Oltre alla degustazione, che fra l’altro è stata anche l’occasione per vedere il piano superiore e gli interni curati della splendida villa nella Tenuta Pegazzera di Casteggio, questa giornata in Oltrepò ha messo a confronto la maggior parte dei produttori del territorio, sotto le tre ali porticate dell’edificio risalente ai primi del ‘700. Ecco dunque che fra i banchetti vi è stata la possibilità di degustare le tante prestigiose bollicine di Metodo Classico, per tornare a rinfrescarsi dopo gli assaggi dedicati ai rossi fermi. Fra i produttori, oltre ai già citati Bruno Verdi, Cà del Gè, Calatroni, Alessio Brandolini, Montelio, Tenuta Mazzolino, Castello di Cigognola e Quaquarini, oggetto dell’articolo della settimana scorsa sulla prima masterclass, è stato piacevole fermarsi all’azienda agricola Pietro Torti, in particolare per il suo Cruasé Brut 2019. Analogamente di pregio le sensazioni trasmesse da La Bolla Rosé Cruasé 2018 di Cantine Cavallotti e Manuelina Rosé Brut “145” – come il numero della parcella – un vino relativamente generoso nel dosaggio (7 gr/l) rispetto a tanti brut nature, che lo rende estremamente versatile, in particolare nell’annata 2016 messa a disposizione dalla famiglia Achilli.

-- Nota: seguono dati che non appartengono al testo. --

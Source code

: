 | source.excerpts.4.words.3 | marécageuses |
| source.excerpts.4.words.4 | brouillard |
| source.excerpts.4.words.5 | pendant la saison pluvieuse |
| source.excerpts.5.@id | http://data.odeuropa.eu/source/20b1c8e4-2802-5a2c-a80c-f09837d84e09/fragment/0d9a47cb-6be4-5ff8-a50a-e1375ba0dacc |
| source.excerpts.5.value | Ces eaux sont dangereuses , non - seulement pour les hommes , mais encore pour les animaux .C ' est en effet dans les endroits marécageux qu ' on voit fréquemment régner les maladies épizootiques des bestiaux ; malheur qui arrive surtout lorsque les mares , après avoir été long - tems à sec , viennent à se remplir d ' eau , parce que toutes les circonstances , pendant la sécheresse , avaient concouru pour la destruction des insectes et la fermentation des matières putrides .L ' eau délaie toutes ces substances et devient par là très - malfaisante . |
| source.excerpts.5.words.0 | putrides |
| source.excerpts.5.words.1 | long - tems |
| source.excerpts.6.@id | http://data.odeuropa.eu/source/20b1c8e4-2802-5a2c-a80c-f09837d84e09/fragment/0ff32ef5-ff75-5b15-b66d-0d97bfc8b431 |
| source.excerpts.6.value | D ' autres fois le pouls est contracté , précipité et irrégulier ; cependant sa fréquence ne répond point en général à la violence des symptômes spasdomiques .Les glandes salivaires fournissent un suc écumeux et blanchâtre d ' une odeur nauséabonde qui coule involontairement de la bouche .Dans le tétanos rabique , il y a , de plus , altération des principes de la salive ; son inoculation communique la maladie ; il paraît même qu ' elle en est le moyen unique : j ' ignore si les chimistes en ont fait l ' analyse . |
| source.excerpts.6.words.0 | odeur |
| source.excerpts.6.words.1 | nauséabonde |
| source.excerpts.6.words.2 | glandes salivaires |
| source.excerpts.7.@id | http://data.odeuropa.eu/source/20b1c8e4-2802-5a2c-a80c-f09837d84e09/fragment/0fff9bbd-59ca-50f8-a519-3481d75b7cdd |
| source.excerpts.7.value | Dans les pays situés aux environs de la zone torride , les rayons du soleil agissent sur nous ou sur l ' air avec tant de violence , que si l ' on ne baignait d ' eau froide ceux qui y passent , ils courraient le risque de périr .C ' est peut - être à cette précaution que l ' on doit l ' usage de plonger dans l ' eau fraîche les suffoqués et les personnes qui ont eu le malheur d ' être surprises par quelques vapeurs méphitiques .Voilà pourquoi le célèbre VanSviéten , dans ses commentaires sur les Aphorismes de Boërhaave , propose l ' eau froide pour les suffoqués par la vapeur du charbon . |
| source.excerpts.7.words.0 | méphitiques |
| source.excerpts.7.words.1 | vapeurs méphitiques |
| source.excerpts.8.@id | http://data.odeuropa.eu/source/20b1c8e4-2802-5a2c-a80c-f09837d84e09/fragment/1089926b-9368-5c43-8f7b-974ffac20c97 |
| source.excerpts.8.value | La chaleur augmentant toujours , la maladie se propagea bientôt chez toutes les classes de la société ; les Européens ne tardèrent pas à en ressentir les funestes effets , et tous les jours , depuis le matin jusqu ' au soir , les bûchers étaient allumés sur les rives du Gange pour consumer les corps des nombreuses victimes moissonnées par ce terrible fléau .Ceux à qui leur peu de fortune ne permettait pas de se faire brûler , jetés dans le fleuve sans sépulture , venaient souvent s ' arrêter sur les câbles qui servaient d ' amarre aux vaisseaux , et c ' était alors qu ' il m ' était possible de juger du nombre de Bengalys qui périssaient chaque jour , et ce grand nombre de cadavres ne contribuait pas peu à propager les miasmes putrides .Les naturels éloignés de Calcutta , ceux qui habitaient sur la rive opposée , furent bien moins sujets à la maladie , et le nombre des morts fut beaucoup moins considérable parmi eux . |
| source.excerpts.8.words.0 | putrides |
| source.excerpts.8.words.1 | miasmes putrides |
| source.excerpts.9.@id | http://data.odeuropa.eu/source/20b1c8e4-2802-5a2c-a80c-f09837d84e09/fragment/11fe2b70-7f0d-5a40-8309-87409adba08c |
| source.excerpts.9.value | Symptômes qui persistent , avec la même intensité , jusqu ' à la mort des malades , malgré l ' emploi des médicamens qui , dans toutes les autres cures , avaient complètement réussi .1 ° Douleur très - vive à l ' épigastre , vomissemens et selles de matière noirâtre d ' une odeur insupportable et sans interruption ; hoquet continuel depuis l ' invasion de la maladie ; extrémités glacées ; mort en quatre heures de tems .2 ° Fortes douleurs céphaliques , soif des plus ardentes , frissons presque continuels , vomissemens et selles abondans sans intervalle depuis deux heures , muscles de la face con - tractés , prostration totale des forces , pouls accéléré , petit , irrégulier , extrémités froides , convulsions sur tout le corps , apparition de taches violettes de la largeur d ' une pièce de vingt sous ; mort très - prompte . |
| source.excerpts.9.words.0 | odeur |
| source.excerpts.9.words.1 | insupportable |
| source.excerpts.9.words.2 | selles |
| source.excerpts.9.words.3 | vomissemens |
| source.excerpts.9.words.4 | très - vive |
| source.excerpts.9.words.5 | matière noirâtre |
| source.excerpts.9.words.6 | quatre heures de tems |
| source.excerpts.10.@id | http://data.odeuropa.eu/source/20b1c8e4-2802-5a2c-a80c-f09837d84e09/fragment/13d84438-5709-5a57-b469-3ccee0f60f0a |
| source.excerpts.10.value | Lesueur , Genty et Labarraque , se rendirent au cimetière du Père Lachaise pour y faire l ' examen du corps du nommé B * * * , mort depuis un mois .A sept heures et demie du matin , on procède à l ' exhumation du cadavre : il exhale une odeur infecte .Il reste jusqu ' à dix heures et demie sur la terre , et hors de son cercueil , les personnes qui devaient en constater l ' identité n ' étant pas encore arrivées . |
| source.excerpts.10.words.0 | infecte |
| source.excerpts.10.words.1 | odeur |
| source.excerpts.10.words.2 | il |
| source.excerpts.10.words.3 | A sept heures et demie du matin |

Last but not least è certamente Prime Alture con i vini di Roberto Lechiancole, fra cui il suo brut Io per te del 2018, che fra l’altro è premiato dalla sboccatura a distanza adeguata (febbraio ’22 con 40 mesi sur lies), cosa non sempre scontata, in particolare quando ci si confronta con etichette di poche migliaia di bottiglie.
Se volessimo tirare le somme di una giornata così piacevole in Oltrepò Pavese, una è la certezza che questo territorio mi trasmette: eleganza e longevità, con etichette mai banali.